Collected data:
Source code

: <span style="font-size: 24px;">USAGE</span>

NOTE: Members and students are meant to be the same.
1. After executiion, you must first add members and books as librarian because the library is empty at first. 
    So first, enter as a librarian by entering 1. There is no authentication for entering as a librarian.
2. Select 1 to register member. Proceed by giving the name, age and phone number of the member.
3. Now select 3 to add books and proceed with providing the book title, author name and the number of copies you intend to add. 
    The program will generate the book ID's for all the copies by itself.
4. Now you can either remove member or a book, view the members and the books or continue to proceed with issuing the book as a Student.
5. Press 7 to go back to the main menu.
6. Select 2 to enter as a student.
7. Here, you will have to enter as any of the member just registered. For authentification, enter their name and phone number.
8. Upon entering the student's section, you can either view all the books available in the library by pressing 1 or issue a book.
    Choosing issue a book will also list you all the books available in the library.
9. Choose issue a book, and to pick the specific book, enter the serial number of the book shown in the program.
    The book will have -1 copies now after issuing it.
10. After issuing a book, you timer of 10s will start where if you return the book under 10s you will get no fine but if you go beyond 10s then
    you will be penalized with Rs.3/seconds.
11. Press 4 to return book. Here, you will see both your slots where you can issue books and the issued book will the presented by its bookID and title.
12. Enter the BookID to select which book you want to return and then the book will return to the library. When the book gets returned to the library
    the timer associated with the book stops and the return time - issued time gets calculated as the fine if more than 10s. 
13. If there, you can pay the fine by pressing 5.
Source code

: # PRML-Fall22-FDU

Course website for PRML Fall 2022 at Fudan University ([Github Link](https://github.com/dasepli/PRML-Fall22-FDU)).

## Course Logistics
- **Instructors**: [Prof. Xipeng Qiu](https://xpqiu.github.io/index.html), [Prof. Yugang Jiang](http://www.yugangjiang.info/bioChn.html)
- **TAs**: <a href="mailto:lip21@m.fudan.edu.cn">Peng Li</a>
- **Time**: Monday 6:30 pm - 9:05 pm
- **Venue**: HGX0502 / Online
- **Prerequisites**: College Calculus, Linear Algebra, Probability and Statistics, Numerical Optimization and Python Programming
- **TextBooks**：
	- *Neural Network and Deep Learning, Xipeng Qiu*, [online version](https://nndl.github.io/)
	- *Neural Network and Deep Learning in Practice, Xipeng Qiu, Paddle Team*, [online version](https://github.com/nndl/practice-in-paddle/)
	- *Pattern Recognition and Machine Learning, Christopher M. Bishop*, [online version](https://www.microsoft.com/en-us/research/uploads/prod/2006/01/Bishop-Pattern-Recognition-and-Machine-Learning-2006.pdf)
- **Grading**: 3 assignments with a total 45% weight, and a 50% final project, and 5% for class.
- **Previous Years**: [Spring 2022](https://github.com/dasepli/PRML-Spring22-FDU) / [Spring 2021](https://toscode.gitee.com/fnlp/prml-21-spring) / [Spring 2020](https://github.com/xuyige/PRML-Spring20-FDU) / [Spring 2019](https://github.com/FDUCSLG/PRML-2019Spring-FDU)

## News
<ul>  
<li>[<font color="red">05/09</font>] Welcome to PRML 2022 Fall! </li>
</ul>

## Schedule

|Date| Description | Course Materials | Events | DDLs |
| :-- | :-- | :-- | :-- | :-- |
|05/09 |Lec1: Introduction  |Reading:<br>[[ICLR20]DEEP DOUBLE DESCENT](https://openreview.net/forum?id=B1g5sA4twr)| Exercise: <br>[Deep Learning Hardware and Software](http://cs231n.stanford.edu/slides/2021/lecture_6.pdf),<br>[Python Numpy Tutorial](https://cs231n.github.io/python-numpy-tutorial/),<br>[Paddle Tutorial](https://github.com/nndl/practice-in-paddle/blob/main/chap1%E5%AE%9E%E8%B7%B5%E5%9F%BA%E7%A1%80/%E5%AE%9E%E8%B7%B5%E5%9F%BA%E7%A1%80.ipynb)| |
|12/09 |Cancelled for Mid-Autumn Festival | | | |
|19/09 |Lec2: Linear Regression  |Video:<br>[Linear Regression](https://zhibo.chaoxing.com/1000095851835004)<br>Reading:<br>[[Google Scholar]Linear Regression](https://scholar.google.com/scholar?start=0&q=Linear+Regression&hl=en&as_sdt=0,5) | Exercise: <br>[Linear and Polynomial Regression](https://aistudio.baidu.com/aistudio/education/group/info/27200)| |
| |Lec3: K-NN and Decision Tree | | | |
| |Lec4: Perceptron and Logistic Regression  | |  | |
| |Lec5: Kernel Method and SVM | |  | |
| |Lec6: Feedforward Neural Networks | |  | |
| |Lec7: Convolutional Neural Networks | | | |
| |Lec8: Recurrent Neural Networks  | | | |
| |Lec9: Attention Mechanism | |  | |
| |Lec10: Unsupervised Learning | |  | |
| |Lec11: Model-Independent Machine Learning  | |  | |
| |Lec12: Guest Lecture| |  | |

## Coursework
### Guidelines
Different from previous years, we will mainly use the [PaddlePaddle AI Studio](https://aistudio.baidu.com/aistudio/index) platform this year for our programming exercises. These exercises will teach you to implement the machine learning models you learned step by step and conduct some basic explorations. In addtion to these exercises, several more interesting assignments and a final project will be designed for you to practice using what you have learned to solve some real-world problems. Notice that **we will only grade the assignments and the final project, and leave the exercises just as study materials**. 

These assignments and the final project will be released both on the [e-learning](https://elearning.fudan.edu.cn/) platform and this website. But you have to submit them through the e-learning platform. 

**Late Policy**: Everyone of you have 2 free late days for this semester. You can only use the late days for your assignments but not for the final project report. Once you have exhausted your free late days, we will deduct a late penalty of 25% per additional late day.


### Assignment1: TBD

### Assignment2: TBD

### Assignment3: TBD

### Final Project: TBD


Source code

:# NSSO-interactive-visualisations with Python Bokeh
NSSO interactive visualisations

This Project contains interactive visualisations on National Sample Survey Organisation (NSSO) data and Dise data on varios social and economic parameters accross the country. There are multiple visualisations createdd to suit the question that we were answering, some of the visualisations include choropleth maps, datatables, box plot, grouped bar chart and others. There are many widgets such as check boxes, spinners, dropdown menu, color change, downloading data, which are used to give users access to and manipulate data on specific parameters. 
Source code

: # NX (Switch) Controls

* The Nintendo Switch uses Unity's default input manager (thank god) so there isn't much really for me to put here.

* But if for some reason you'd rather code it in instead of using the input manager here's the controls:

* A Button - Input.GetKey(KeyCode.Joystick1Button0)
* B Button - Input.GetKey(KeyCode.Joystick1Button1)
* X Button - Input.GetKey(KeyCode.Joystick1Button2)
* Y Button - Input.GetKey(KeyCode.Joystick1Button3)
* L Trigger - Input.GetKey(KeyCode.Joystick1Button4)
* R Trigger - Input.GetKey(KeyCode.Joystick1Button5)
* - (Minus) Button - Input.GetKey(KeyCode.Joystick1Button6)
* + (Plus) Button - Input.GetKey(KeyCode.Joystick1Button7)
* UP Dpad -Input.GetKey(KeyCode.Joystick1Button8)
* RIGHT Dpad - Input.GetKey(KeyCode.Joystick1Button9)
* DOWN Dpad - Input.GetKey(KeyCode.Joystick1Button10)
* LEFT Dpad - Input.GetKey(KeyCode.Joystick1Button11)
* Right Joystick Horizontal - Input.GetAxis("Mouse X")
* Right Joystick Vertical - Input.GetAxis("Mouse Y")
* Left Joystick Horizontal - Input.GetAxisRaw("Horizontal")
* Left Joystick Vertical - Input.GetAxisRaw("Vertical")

■ **Requirement**
Write out exactly the lines above between the line with "6. Select 2 to enter as a student." and the line with "7. Here, you", inclusive, and nothing beyond them.

■ **Response**
6. Select 2 to enter as a student.
7. Here, you will have to enter as any of the member just registered. For authentification, enter their name and phone number.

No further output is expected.